Ever wanted to make a report out of an html document and have it sent to the client for offline use in Word or Excel? An RFC - compliant Multipart MIME Message (mhtml web archive) is one single file containing all related material such as linked documents and images serialized to their Base64 inline encoding representations. There is no native support for creating mhtml archives in .NET but thanks to the Windows CDO library this is easy accomplished.

The code

The projects contains 3 classes; mht, mhtImage and mhtImageCollection. The mht class contains the conversion functions like convertWebControlToMHTString which takes a webControl and a collection of images and returns a string representation of the created mht archive. Use this function when the converting webControl is dependent on user specific Session and Application variables for rendering or when you use dynamically created images.

VB
Public Function convertWebControlToMHTString(ByVal control As WebControl, _
  ByVal MHTimages As mhtImageCollection) As String
  'Render WebControl to html
  Dim html As String = getHtml(control)

  'If WebControl has images, make the html Word compatible
  If Not MHTimages Is Nothing Then
    fixImageLocation(html, MHTimages)
  End If

  Dim msg As New CDO.MessageClass
  Dim stm As ADODB.Stream = Nothing
  Dim MS As System.IO.MemoryStream = Nothing

  Dim iBp As CDO.IBodyPart

  'Make a multipart mhtml document
  Dim mainBody As CDO.IBodyPart
  mainBody = msg
  mainBody.ContentMediaType = "multipart/related"
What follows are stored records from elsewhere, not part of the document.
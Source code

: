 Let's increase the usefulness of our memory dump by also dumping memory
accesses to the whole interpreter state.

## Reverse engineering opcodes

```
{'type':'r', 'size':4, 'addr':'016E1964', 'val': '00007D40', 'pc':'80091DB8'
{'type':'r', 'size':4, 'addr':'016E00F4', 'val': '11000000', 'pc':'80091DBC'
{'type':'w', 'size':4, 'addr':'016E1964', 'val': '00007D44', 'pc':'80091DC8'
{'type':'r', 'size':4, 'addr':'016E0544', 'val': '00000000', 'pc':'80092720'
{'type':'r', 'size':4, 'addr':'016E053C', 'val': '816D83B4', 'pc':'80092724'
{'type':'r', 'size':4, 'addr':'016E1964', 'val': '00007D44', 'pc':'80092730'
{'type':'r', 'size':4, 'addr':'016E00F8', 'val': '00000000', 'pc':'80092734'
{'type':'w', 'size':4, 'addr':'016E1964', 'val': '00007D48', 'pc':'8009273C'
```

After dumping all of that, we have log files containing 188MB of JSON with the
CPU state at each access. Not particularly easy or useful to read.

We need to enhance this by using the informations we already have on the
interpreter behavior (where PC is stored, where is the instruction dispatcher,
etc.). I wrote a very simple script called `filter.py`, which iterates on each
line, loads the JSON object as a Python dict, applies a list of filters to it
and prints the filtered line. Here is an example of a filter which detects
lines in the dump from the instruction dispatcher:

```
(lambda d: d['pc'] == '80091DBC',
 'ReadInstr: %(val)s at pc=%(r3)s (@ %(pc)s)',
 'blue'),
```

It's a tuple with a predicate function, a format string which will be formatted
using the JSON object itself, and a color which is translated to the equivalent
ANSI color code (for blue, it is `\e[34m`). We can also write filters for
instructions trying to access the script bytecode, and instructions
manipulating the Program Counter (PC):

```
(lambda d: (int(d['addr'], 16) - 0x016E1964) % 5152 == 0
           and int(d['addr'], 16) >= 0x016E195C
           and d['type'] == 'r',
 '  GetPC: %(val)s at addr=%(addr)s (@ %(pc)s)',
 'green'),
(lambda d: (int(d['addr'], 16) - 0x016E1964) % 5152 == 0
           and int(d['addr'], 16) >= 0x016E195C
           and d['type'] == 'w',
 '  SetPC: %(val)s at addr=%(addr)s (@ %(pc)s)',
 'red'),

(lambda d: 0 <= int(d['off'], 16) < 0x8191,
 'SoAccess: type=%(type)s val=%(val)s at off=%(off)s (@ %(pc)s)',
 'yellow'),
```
  'Make the html part of the document
  iBp = mainBody.AddBodyPart()
  iBp.ContentMediaType = "text/html"
  iBp.ContentTransferEncoding = "quoted-printable"
  stm = iBp.GetDecodedContentStream
  stm.WriteText(html)
  stm.Flush()

  'Make the image parts of the document
  If Not MHTimages Is Nothing Then
    Dim oMhtImage As mhtImage
    For Each oMhtImage In MHTimages
      iBp = mainBody.AddBodyPart()
      With iBp
        .ContentMediaType = "image/" + _
 oMhtImage.ImageFormat.ToString().ToLower()
        .ContentTransferEncoding = "base64"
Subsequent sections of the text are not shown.